Received: June 22, 2017     Accepted: September 22, 2017     Published: October 16, 2017

ABSTRACT

Poly(ADP-ribose) polymerases (PARPs) regulate various aspects of cellular function including mitotic progression. Although PARP inhibitors have been undergoing various clinical trials and the PARP1/2 inhibitor olaparib was approved as monotherapy for BRCA-mutated ovarian cancer, their mode of action in killing tumour cells is not fully understood. We investigated the effect of PARP inhibition on mitosis in cancerous (cervical, ovary, breast and osteosarcoma) and non-cancerous cells by live-cell imaging. The clinically relevant inhibitor olaparib induced strong perturbations in mitosis, including problems with chromosome alignment at the metaphase plate, anaphase delay, and premature loss of cohesion (cohesion fatigue) after a prolonged metaphase arrest, resulting in sister chromatid scattering.

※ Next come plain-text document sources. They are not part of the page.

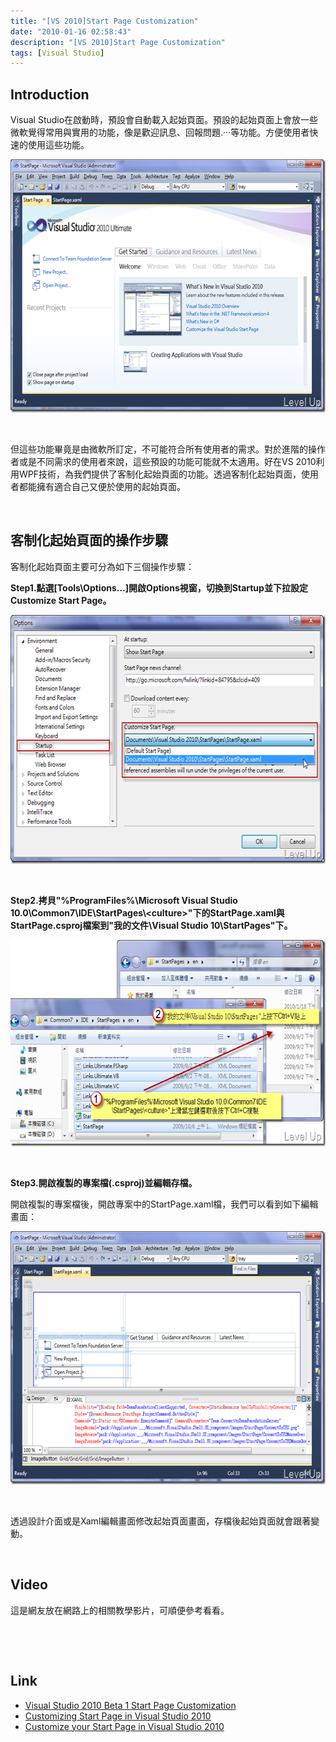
 ```yaml
---
title: "[VS 2010]Start Page Customization"
date: "2010-01-16 02:58:43"
description: "[VS 2010]Start Page Customization"
tags: [Visual Studio]
---
```


<h2>Introduction</h2>  <p>Visual Studio在啟動時，預設會自動載入起始頁面。預設的起始頁面上會放一些微軟覺得常用與實用的功能，像是歡迎訊息、回報問題.‧‧‧等功能。方便使用者快速的使用這些功能。</p>  <p><img style="border-bottom: 0px; border-left: 0px; display: inline; border-top: 0px; border-right: 0px" title="image" border="0" alt="image" src="\images\posts\13044\image_thumb_1.png" width="644" height="405" /></a> </p>  <p> </p>  <p>但這些功能畢竟是由微軟所訂定，不可能符合所有使用者的需求。對於進階的操作者或是不同需求的使用者來說，這些預設的功能可能就不太適用。好在VS 2010利用WPF技術，為我們提供了客制化起始頁面的功能。透過客制化起始頁面，使用者都能擁有適合自己又便於使用的起始頁面。</p>  <p>  </p>  <h2>客制化起始頁面的操作步驟</h2>  <p>客制化起始頁面主要可分為如下三個操作步驟：</p>  <p><strong>Step1.點選[Tools\Options…]開啟Options視窗，切換到Startup並下拉設定Customize Start Page。</strong></p>  <p><a href="http://files.dotblogs.com.tw/larrynung/1001/f49d879e2803_14D5C/image_18.png" rel="lightbox"><img style="border-bottom: 0px; border-left: 0px; display: inline; border-top: 0px; border-right: 0px" title="image" border="0" alt="image" src="\images\posts\13044\image_thumb_3.png" width="644" height="398" /></a> </p>  <p> </p>  <p><strong>Step2.拷貝"%ProgramFiles%\Microsoft Visual Studio 10.0\Common7\IDE\StartPages\&lt;culture&gt;"下的StartPage.xaml與StartPage.csproj檔案到"我的文件\Visual Studio 10\StartPages"下。</strong></p>  <p><a href="http://files.dotblogs.com.tw/larrynung/1001/f49d879e2803_14D5C/image_20.png" rel="lightbox"><img style="border-bottom: 0px; border-left: 0px; display: inline; border-top: 0px; border-right: 0px" title="image" border="0" alt="image" src="\images\posts\13044\image_thumb_5.png" width="644" height="330" /></a> </p>  <p> </p>  <p><strong>Step3.開啟複製的專案檔(.csproj)並編輯存檔。</strong></p>  <p>開啟複製的專案檔後，開啟專案中的StartPage.xaml檔，我們可以看到如下編輯畫面：</p>  <p><a href="http://files.dotblogs.com.tw/larrynung/1001/f49d879e2803_14D5C/image_22.png" rel="lightbox"><img style="border-bottom: 0px; border-left: 0px; display: inline; border-top: 0px; border-right: 0px" title="image" border="0" alt="image" src="\images\posts\13044\image_thumb_6.png" width="644" height="405" /></a> </p>  <p> </p>  <p>透過設計介面或是Xaml編輯畫面修改起始頁面畫面，存檔後起始頁面就會跟著變動。</p>  <p> </p>  <h2>Video</h2>  <p>這是網友放在網路上的相關教學影片，可順便參考看看。</p>  <p />  <div style="padding-bottom: 0px; margin: 0px; padding-left: 0px; padding-right: 0px; display: inline; float: none; padding-top: 0px" id="scid:5737277B-5D6D-4f48-ABFC-DD9C333F4C5D:6cad7f96-c015-48d4-afdc-75614839f081" class="wlWriterEditableSmartContent"><div id="1145ffa0-3d09-4391-b07e-2d412a07c962" style="margin: 0px; padding: 0px; display: inline;"><div><a href="http://www.youtube.com/watch?v=E51CxWcFe1w" target="_new"><img src="\images\posts\13044ideoee0ecef562f1.jpg" style="border-style: none" galleryimg="no" onload="var downlevelDiv = document.getElementById('1145ffa0-3d09-4391-b07e-2d412a07c962'); downlevelDiv.innerHTML = &quot;&lt;div&gt;&lt;object width=\&quot;425\&quot; height=\&quot;355\&quot;&gt;&lt;param name=\&quot;movie\&quot; value=\&quot;http://www.youtube.com/v/E51CxWcFe1w&amp;hl=en\&quot;&gt;&lt;\/param&gt;&lt;embed src=\&quot;http://www.youtube.com/v/E51CxWcFe1w&amp;hl=en\&quot; type=\&quot;application/x-shockwave-flash\&quot; width=\&quot;425\&quot; height=\&quot;355\&quot;&gt;&lt;\/embed&gt;&lt;\/object&gt;&lt;\/div&gt;&quot;;" alt="" /></a></div></div></div>  <p />  <p> </p>  <h2>Link</h2>  <ul>   <li><a href="http://blogs.msdn.com/vsxteam/archive/2009/05/20/visual-studio-2010-beta-1-start-page-customization.aspx" target="_blank">Visual Studio 2010 Beta 1 Start Page Customization</a> </li>    <li><a href="http://playdotnet.spaces.live.com/blog/cns!7F811570C85CF4EA!1124.entry" target="_blank">Customizing Start Page in Visual Studio 2010</a> </li>    <li><a href="http://mohammedatef.wordpress.com/2009/04/02/customize-your-start-page-in-visual-studio-2010/" target="_blank">Customize your Start Page in Visual Studio 2010 </li> </ul>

PARP1 and PARP2 depletion suppressed the phenotype while PARP2 overexpression enhanced it, suggesting that olaparib-bound PARP1 and PARP2 rather than the lack of catalytic activity causes this phenotype. Olaparib-induced mitotic chromatid scattering was observed in various cancer cell lines with increased protein levels of PARP1 and PARP2, but not in non-cancer or cancer cell lines that expressed lower levels of PARP1 or PARP2. Interestingly, the sister chromatid scattering phenotype occurred only when olaparib was added during the S-phase preceding mitosis, suggesting that PARP1 and PARP2 entrapment at replication forks impairs sister chromatid cohesion. Clinically relevant DNA-damaging agents that impair replication progression such as topoisomerase inhibitors and cisplatin were also found to induce sister chromatid scattering and metaphase plate alignment problems, suggesting that these mitotic phenotypes are a common outcome of replication perturbation.